[EXERCISE REQUIREMENTS]:
Write out the data below exactly, from its first line to the line containing "Large RNA-Seq data", that line included.

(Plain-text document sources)
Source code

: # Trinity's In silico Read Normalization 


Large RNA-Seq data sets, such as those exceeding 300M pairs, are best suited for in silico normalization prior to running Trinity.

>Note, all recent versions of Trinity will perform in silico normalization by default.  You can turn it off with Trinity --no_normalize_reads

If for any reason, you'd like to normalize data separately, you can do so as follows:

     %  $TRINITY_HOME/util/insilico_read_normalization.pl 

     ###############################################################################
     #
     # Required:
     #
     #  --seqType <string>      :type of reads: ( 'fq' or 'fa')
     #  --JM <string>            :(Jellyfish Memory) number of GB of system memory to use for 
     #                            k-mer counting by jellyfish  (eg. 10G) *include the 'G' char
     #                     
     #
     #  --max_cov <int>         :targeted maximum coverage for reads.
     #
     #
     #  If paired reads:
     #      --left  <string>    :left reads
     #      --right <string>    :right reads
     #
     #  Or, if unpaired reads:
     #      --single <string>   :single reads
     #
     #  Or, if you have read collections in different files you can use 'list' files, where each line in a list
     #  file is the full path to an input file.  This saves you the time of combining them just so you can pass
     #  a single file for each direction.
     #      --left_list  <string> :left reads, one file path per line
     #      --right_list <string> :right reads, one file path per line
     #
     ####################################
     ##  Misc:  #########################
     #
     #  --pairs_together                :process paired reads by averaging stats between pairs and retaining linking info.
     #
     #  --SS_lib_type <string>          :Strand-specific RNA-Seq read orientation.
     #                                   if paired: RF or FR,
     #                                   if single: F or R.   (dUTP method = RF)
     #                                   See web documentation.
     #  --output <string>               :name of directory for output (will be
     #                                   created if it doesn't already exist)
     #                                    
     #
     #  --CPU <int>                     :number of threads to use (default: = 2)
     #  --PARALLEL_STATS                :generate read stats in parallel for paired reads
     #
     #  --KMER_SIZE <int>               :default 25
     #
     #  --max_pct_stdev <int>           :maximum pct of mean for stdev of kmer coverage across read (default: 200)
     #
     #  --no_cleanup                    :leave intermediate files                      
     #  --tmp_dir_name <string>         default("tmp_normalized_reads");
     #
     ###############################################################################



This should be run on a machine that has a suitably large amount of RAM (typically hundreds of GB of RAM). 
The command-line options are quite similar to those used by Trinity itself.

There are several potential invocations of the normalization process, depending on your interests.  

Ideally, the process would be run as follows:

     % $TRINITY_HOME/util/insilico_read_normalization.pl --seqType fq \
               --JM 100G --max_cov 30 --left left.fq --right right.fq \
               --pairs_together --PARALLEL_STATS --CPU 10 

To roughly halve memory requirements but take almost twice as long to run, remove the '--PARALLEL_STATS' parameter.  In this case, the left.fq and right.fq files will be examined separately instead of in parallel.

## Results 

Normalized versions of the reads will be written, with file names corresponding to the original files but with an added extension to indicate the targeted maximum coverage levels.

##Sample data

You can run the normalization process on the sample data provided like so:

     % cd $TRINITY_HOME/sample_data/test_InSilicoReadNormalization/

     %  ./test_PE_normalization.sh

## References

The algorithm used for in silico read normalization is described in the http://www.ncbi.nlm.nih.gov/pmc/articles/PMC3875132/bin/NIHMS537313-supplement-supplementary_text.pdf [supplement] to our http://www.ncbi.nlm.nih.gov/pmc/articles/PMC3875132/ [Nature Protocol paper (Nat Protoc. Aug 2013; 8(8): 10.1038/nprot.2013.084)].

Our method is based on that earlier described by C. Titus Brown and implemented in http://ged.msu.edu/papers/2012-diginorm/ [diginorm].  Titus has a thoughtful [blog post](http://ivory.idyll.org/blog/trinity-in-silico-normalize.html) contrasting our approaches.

[TASK OUTPUT]:
Source code

: # Trinity's In silico Read Normalization 


Large RNA-Seq data sets, such as those exceeding 300M pairs, are best suited for in silico normalization prior to running Trinity.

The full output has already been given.